La révolution d’octobre 2017 en quelques lignes

Dès le mois de janvier, puis courant février 1917, de nombreuses grèves et manifestations agitent Petrograd, la capitale de la Russie tsariste. Le mouvement de protestation grandit de jour en jour. Les habitants, épuisés par les difficultés d’approvisionnement dues à la guerre dans laquelle la Russie s’enlise depuis 1914, réclament du pain et lancent parfois « A bas le tsar ! ». En février c’est la grève générale et le 27 les soldats à qui l’on demande de tirer sur la foule se mutinent. Soldats et ouvriers fraternisent.

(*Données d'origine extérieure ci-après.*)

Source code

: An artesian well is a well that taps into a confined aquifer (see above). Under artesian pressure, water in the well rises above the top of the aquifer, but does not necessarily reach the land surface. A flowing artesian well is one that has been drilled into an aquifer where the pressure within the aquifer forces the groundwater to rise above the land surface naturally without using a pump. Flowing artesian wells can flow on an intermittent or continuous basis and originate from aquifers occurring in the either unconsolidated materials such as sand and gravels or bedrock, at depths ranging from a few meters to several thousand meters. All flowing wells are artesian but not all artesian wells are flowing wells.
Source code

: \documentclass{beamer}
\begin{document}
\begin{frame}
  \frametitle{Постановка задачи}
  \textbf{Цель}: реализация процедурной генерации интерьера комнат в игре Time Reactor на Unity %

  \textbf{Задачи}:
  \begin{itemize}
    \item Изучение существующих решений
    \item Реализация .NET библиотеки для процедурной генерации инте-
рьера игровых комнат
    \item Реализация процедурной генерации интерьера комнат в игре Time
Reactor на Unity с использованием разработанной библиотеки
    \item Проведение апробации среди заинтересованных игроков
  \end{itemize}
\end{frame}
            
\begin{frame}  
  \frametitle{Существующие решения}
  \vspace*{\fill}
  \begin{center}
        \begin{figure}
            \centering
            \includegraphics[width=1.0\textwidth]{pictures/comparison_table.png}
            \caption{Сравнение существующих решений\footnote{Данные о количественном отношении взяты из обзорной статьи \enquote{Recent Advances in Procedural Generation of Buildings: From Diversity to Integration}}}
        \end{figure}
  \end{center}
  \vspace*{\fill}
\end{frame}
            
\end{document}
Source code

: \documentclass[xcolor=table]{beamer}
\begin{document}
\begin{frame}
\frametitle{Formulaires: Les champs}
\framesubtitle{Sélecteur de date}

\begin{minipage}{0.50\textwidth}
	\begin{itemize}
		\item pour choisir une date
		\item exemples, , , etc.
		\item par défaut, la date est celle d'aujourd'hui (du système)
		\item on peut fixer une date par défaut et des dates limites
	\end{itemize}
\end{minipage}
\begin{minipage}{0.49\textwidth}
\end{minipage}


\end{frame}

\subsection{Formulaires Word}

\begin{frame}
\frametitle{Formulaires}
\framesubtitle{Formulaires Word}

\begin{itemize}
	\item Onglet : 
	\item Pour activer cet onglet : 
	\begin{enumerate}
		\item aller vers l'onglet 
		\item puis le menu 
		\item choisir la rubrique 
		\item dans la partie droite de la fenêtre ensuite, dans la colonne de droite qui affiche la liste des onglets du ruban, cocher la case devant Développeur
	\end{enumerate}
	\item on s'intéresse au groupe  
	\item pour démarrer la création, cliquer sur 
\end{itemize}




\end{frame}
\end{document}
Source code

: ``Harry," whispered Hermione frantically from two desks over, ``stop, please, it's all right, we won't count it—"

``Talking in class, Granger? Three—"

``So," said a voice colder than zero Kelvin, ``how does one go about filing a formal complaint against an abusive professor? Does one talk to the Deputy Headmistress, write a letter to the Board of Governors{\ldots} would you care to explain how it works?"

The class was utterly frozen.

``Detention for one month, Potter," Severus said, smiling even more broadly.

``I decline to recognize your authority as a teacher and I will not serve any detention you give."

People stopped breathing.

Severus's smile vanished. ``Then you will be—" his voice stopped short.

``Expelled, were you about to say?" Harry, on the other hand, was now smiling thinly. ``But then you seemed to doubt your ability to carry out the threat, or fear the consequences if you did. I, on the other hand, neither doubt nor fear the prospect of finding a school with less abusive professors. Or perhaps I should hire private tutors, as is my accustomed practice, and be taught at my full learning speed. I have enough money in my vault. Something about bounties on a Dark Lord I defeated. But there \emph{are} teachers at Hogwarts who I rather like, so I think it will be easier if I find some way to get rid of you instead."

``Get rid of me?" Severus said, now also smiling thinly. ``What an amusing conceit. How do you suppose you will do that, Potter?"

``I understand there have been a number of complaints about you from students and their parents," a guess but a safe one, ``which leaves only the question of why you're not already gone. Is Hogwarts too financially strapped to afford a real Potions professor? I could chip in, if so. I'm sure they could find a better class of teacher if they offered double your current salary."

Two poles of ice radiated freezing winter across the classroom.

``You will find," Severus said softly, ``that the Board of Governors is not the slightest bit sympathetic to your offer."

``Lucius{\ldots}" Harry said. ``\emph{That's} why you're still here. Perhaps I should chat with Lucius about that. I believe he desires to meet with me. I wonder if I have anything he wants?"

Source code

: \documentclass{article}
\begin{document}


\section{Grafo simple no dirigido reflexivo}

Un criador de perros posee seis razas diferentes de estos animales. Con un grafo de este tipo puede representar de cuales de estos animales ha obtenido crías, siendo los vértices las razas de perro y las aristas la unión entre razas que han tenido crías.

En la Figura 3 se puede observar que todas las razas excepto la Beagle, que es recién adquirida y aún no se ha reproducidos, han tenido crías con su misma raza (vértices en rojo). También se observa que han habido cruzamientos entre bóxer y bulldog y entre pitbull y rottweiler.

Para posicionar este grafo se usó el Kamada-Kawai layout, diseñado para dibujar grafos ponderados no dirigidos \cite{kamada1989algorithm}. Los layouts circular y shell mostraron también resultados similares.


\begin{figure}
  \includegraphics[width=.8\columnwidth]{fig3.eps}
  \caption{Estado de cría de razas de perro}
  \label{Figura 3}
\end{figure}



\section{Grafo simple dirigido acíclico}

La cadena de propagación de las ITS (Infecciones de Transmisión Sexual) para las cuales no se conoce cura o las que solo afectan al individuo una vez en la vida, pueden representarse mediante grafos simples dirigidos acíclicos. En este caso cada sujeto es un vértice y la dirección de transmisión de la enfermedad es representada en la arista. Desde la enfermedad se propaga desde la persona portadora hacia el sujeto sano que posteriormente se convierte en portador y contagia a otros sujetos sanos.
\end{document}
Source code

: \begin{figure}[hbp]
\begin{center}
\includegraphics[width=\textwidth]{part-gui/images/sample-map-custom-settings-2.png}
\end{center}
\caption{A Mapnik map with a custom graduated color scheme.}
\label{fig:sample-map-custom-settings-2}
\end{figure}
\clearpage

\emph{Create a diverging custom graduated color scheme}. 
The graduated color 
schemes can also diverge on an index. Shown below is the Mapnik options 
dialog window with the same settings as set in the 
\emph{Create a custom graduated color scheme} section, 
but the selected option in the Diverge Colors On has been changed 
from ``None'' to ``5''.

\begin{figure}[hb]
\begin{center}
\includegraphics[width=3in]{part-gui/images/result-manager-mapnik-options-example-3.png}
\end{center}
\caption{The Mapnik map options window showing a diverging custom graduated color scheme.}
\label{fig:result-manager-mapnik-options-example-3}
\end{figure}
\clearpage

Aucun des grands leaders révolutionnaires opposants au régime de Nicolas II n’est présent dans la capitale, tous sont en exil : Lénine et Martov en Suisse, Trotski à New York, Tchernov à Paris, Staline en Sibérie. Finalement, une cinquantaine de militants de divers partis révolutionnaires (mencheviques, socialistes révolutionnaires, bolchéviques et travaillistes) qui se sont cooptés s’organisent en « comité exécutif provisoire » et appellent ouvriers et soldats à constituer une assemblée de représentants élus dans les usines et les casernes. Ils sont à peu près six cents délégués : c’est le premier soviet de Petrograd. Pourtant, parallèlement un autre pouvoir s’organise : un gouvernement provisoire composé d’ex députés de la Douma, soucieux d’ordre et favorable au libéralisme. C’est donc un double pouvoir qui va tenter de gérer le pays de février à octobre 1917. Partout, on se constitue en comité : comités d’usine, comités de soldats, comités agraires, comités de locataires, comités de quartier…

En mars, le tsar abdique.

En avril, Lénine rentre à Petrograd. La question de la guerre est alors cruciale pour tous. Une offensive est lancée le 18 juin par Kerenski, chef du gouvernement provisoire. Mais c’est un échec : le front recule de 100 à 200 kms et 400 000 hommes sont tués, blessés ou faits prisonniers en quinze jours. Cet échec de la dernière offensive russe va finir de discréditer le gouvernement provisoire. Les casernes sont en ébullition. De violentes manifestations d’ouvriers, de soldats et de marins de Kronstadt ont lieu le 3 et le 4 juillet contre le gouvernement et le soviet. Après de longues hésitations de la direction du parti bolchévique pris de cours, le mouvement finit par être soutenu par les bolchéviques mais l’insurrection échoue dans la confusion. Des mesures sévères sont prises contre les bolchéviques et les anarchistes, Lénine repart en exil, cette fois en Finlande.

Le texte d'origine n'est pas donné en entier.